> **PROBLEM**:
The answer should be one number: how many lines in the records below contain the word "ASCII".

> **PROVIDED RECORDS**:

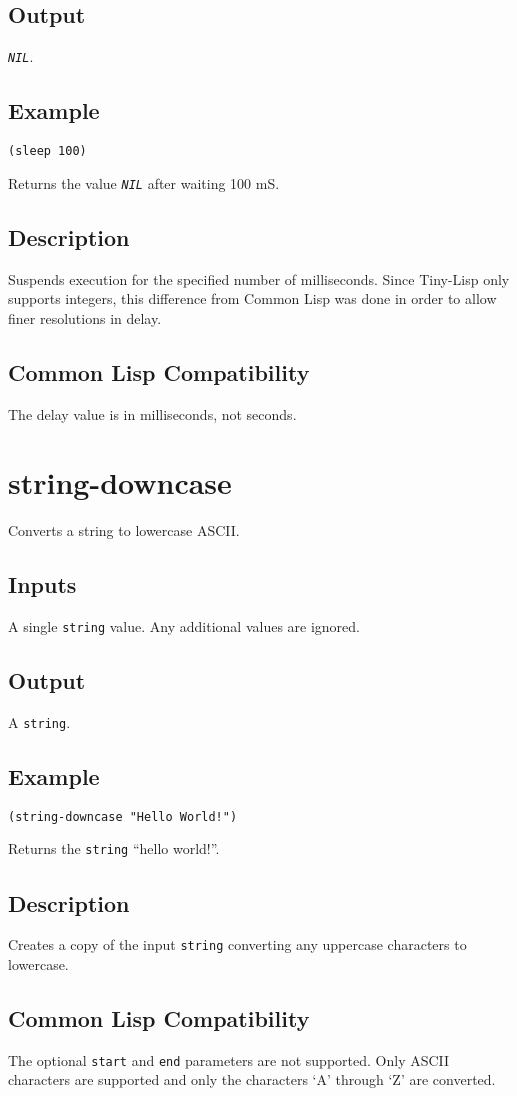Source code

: \documentclass[10pt, openany]{book}
\newcommand{\constant}[1]{\emph{\texttt{#1}}}
\newcommand{\keyword}[1]{\texttt{#1}}
\newcommand{\datatype}[1]{\texttt{#1}}
\newcommand{\tl}{Tiny-Lisp}
\newcommand{\cl}{Common Lisp}
\begin{document}
\subsection{Output}
\constant{NIL}.
\subsection{Example}
\begin{lstlisting}
(sleep 100)
\end{lstlisting}
Returns the value \constant{NIL} after waiting 100 mS.
\subsection{Description}
Suspends execution for the specified number of milliseconds.  Since \tl{} only supports integers, this difference from \cl{} was done in order to allow finer resolutions in delay.
\subsection{Common Lisp Compatibility}
The delay value is in milliseconds, not seconds.

\section{string-downcase}
Converts a string to lowercase ASCII.
\subsection{Inputs}
A single \datatype{string} value.  Any additional values are ignored.
\subsection{Output}
A \datatype{string}.
\subsection{Example}
\begin{lstlisting}
(string-downcase "Hello World!")
\end{lstlisting}
Returns the \datatype{string} ``hello world!''.
\subsection{Description}
Creates a copy of the input \datatype{string} converting any uppercase characters to lowercase.
\subsection{Common Lisp Compatibility}
The optional \keyword{start} and \keyword{end} parameters are not supported.  Only ASCII characters are supported and only the characters `A' through `Z' are converted.
\end{document}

> **SOLVED PROBLEM**:
2